May Sandford saß an diesem Abend allein in ihrem Zimmer und las. Als ihr Vater sich von ihr verabschiedet hatte, um an dem Essen eines Aufsichtsrats teilzunehmen, war sie mit der Lektüre eines Buches beschäftigt gewesen, aber nun lag es unbeachtet neben ihr.

Am Nachmittag hatte sie einen dringenden Brief von Oberst Black erhalten, der sie bat, ihn ›in einer äußerst wichtigen Angelegenheit‹ aufzusuchen. Es betreffe ihren Vater und sei ganz geheim. May war bestürzt und verwirrt. Die Dringlichkeit und Heimlichkeit der Nachricht quälte sie unsäglich.

Zum zwanzigsten Male hatte sie ihr Buch wieder aufgenommen, als es plötzlich an die Tür klopfte. Rasch verbarg sie den Brief, der auf dem Tisch lag.
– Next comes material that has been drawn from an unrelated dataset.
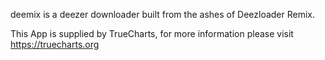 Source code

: deemix is a deezer downloader built from the ashes of Deezloader Remix.

This App is supplied by TrueCharts, for more information please visit https://truecharts.org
»Ein Mann möchte Sie gern sprechen«, sagte das Mädchen, das auf ihr »Herein!« eingetreten war.

»Wer ist es denn?«

»Ein ganz gewöhnlicher Mann.«

May zögerte. Zum Glück war der Butler nicht ausgegangen; sonst hätte sie den Besucher kaum empfangen.

»Führen Sie ihn in das Arbeitszimmer meines Vaters und sagen Sie Thomas, daß ein fremder Mann im Hause ist. Er soll sich bereithalten, falls ich nach ihm klingle.«

Sie hatte den Fremden noch nie gesehen, der sich bei ihrem Eintritt erhob. Instinktiv mißtraute sie ihm, als sie seine Gesichtszüge sah, obwohl etwas in seinem Wesen lag, das ihr Vertrauen einflößte. Er sah bleich und eingefallen aus, dunkle Schatten umgaben seine Augen, und seine Hände zitterten.

»Jakobs – Willie Jakobs. Es tut mir leid, daß ich Sie störe, Miss, aber ich habe Ihnen etwas Wichtiges mitzuteilen.«

»Es ist aber schon sehr spät – was wünschen Sie denn?«

Er drehte seinen Hut verlegen in den Händen und sah auf das wartende Dienstmädchen. Auf einen Wink Mays verließ es das Zimmer.

»Es ist wirklich wichtig für Sie«, begann der Mann wieder. »Black – er hat mich sehr schlecht behandelt.«

Einen Augenblick lang kam ihr ein merkwürdiger Verdacht in den Sinn. Hatte Frank Fellowe diesen Mann hierhergeschickt, um ihr Vertrauen zu Black zu erschüttern? Ein Gefühl des Unwillens gegen den Besucher und seinen vermeintlichen Auftraggeber überkam sie.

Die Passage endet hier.